Data items:
--
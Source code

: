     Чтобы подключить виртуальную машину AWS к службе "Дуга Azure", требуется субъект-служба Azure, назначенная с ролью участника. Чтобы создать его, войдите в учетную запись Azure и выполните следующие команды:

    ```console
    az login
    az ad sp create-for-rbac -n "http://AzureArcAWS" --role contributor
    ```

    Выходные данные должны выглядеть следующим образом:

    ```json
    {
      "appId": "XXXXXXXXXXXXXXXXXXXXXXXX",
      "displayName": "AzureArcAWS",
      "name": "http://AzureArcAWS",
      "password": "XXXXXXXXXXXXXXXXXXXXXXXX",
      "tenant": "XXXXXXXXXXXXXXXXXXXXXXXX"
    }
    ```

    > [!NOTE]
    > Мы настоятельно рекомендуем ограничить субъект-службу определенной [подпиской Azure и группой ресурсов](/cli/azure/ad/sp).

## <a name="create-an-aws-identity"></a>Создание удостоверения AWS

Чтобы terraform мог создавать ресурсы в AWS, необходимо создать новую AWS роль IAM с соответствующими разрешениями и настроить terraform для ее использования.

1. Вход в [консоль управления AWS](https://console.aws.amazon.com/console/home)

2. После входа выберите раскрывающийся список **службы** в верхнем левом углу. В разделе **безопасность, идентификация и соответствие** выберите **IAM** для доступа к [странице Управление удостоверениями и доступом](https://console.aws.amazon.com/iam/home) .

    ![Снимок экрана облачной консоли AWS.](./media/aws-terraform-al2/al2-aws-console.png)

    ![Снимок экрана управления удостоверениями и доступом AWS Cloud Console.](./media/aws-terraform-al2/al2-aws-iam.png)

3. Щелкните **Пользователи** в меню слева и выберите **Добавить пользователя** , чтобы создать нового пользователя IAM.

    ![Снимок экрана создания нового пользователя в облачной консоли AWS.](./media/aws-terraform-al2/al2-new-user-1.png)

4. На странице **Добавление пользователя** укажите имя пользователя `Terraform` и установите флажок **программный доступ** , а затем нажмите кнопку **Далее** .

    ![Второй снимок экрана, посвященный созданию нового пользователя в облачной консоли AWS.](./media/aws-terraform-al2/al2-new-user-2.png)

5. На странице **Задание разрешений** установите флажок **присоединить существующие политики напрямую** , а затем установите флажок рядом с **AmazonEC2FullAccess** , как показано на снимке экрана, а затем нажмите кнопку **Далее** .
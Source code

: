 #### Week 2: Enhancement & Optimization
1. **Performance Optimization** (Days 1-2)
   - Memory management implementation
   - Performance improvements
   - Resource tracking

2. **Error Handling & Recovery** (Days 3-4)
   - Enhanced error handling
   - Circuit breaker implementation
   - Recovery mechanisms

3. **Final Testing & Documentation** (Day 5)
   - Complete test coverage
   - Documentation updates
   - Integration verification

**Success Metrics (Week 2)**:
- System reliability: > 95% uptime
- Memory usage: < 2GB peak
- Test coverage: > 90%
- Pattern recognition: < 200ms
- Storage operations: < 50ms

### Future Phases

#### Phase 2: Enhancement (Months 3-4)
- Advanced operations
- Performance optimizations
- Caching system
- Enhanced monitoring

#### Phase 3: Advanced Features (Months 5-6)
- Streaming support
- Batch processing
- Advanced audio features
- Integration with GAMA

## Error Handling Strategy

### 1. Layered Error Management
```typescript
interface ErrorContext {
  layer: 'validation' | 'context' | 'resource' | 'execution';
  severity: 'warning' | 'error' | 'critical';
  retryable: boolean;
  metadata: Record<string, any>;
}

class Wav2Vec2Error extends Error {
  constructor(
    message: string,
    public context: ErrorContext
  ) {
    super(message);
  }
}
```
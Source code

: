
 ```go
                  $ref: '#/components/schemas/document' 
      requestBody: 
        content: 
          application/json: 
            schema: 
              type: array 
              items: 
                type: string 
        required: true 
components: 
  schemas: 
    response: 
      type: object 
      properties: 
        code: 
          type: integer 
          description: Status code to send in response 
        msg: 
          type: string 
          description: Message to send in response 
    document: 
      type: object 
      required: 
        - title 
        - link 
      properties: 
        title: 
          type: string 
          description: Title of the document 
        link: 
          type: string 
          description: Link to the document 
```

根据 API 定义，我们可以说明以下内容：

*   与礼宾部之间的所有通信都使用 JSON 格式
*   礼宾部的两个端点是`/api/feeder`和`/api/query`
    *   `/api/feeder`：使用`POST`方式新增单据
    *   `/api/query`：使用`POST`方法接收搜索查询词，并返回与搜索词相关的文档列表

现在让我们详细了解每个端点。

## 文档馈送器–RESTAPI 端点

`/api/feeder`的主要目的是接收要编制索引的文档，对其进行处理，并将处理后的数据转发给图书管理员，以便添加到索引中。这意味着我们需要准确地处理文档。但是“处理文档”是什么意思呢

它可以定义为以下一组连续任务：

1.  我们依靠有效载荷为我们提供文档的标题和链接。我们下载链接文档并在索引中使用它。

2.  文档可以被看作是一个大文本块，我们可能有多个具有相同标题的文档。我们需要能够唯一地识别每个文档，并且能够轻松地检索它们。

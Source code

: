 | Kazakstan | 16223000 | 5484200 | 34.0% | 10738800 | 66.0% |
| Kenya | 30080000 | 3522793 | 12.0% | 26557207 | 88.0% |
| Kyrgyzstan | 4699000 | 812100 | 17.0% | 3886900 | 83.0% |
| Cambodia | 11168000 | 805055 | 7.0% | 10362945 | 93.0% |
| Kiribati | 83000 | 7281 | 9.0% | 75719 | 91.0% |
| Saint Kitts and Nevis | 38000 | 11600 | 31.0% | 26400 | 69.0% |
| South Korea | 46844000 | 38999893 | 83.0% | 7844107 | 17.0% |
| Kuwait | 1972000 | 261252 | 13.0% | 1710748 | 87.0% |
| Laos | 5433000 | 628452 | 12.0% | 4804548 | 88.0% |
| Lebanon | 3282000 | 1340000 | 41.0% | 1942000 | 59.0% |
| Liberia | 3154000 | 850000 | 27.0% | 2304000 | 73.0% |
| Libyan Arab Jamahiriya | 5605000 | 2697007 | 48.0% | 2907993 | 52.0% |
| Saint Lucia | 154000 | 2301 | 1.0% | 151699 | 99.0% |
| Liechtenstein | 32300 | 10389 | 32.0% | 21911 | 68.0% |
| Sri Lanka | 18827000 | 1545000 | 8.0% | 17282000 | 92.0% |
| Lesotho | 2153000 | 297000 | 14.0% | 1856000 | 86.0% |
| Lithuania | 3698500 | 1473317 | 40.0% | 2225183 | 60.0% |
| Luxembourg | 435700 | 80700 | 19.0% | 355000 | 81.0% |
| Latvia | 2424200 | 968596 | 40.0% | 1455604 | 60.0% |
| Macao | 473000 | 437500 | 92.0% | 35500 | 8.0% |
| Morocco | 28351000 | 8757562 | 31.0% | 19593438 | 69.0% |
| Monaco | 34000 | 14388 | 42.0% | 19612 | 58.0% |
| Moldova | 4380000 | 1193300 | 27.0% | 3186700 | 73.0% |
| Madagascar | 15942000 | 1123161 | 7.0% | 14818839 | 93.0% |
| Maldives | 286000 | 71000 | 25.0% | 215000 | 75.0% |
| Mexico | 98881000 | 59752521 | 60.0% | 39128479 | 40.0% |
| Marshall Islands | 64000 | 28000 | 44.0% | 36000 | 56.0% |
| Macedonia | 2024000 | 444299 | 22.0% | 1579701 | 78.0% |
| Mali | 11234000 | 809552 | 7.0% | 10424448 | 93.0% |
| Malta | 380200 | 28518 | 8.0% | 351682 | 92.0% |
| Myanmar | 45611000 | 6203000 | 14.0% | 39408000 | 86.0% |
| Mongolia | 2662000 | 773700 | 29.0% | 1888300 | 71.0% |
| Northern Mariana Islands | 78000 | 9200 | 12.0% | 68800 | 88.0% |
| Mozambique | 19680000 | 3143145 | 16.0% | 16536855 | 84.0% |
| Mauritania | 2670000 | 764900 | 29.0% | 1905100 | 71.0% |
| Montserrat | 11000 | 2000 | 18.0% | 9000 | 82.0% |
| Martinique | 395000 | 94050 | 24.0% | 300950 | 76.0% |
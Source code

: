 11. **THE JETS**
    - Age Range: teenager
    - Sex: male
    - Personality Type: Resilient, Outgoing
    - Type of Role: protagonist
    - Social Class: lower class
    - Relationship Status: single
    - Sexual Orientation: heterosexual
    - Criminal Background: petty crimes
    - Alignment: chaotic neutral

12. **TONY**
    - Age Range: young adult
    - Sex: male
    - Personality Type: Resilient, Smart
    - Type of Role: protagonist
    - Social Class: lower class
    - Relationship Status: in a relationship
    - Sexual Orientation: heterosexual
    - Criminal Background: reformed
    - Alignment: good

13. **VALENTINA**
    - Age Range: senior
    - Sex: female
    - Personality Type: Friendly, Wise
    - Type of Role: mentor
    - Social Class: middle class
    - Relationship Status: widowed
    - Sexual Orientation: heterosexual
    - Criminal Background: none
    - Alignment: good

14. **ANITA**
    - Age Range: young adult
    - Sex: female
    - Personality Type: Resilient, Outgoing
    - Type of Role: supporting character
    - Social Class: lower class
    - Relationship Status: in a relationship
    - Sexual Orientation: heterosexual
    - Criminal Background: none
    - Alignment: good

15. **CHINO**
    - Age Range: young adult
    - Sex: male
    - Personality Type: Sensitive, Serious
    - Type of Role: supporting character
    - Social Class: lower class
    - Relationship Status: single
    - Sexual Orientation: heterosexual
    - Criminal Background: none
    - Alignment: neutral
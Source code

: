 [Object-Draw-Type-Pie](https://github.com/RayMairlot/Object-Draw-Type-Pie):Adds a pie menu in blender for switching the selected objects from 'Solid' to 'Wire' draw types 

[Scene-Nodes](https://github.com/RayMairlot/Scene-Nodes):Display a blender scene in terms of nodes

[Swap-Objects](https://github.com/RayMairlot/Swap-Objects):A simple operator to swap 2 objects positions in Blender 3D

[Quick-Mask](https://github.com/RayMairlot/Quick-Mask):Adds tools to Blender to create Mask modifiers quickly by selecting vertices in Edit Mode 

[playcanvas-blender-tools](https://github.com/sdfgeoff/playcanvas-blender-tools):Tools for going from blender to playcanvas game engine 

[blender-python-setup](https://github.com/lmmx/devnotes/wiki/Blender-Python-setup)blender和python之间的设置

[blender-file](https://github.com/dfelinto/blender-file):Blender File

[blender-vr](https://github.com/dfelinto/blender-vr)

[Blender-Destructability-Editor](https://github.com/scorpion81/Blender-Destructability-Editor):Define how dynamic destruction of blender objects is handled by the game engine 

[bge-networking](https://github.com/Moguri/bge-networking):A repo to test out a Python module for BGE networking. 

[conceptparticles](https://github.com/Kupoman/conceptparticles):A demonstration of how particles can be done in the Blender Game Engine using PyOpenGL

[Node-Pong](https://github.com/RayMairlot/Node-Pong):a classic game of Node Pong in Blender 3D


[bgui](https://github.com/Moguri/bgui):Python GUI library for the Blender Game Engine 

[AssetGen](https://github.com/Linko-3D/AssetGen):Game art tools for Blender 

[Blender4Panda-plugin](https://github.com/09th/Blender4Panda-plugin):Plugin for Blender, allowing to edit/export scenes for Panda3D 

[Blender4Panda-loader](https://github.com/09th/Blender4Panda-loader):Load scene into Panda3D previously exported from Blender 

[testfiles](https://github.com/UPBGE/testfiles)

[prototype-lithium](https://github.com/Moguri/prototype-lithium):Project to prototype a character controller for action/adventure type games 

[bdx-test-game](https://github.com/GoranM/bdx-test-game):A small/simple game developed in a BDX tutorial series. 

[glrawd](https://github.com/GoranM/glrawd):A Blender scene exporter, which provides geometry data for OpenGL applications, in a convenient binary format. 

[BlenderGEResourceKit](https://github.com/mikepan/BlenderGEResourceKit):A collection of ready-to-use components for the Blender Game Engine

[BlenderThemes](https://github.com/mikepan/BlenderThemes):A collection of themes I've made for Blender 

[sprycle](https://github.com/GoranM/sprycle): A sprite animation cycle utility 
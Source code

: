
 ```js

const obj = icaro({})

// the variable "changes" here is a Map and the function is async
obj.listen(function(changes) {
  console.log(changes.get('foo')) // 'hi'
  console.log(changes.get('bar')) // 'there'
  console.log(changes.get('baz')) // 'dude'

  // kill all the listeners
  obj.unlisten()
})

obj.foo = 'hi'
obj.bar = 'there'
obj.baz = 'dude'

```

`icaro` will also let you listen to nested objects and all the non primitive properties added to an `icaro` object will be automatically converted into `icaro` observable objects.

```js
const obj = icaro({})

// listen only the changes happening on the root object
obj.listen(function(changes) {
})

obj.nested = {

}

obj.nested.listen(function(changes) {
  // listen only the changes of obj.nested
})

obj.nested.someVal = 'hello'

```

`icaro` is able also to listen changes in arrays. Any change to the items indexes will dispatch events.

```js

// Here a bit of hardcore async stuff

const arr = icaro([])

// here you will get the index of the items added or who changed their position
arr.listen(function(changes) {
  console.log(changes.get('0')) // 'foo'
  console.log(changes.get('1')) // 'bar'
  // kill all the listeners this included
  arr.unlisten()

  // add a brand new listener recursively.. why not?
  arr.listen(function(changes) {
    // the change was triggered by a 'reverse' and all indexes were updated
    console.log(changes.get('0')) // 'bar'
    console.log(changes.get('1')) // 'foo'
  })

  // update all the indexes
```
--
YOUR INSTRUCTIONS: Please return the lines above that run from the line containing "Чтобы terraform мог" to the line containing "снимок экрана, посвященный", inclusive, exactly and with no other lines.

SOLVED PROBLEM:
Чтобы terraform мог создавать ресурсы в AWS, необходимо создать новую AWS роль IAM с соответствующими разрешениями и настроить terraform для ее использования.

1. Вход в [консоль управления AWS](https://console.aws.amazon.com/console/home)

2. После входа выберите раскрывающийся список **службы** в верхнем левом углу. В разделе **безопасность, идентификация и соответствие** выберите **IAM** для доступа к [странице Управление удостоверениями и доступом](https://console.aws.amazon.com/iam/home) .

    ![Снимок экрана облачной консоли AWS.](./media/aws-terraform-al2/al2-aws-console.png)

    ![Снимок экрана управления удостоверениями и доступом AWS Cloud Console.](./media/aws-terraform-al2/al2-aws-iam.png)

3. Щелкните **Пользователи** в меню слева и выберите **Добавить пользователя** , чтобы создать нового пользователя IAM.

    ![Снимок экрана создания нового пользователя в облачной консоли AWS.](./media/aws-terraform-al2/al2-new-user-1.png)

4. На странице **Добавление пользователя** укажите имя пользователя `Terraform` и установите флажок **программный доступ** , а затем нажмите кнопку **Далее** .

    ![Второй снимок экрана, посвященный созданию нового пользователя в облачной консоли AWS.](./media/aws-terraform-al2/al2-new-user-2.png)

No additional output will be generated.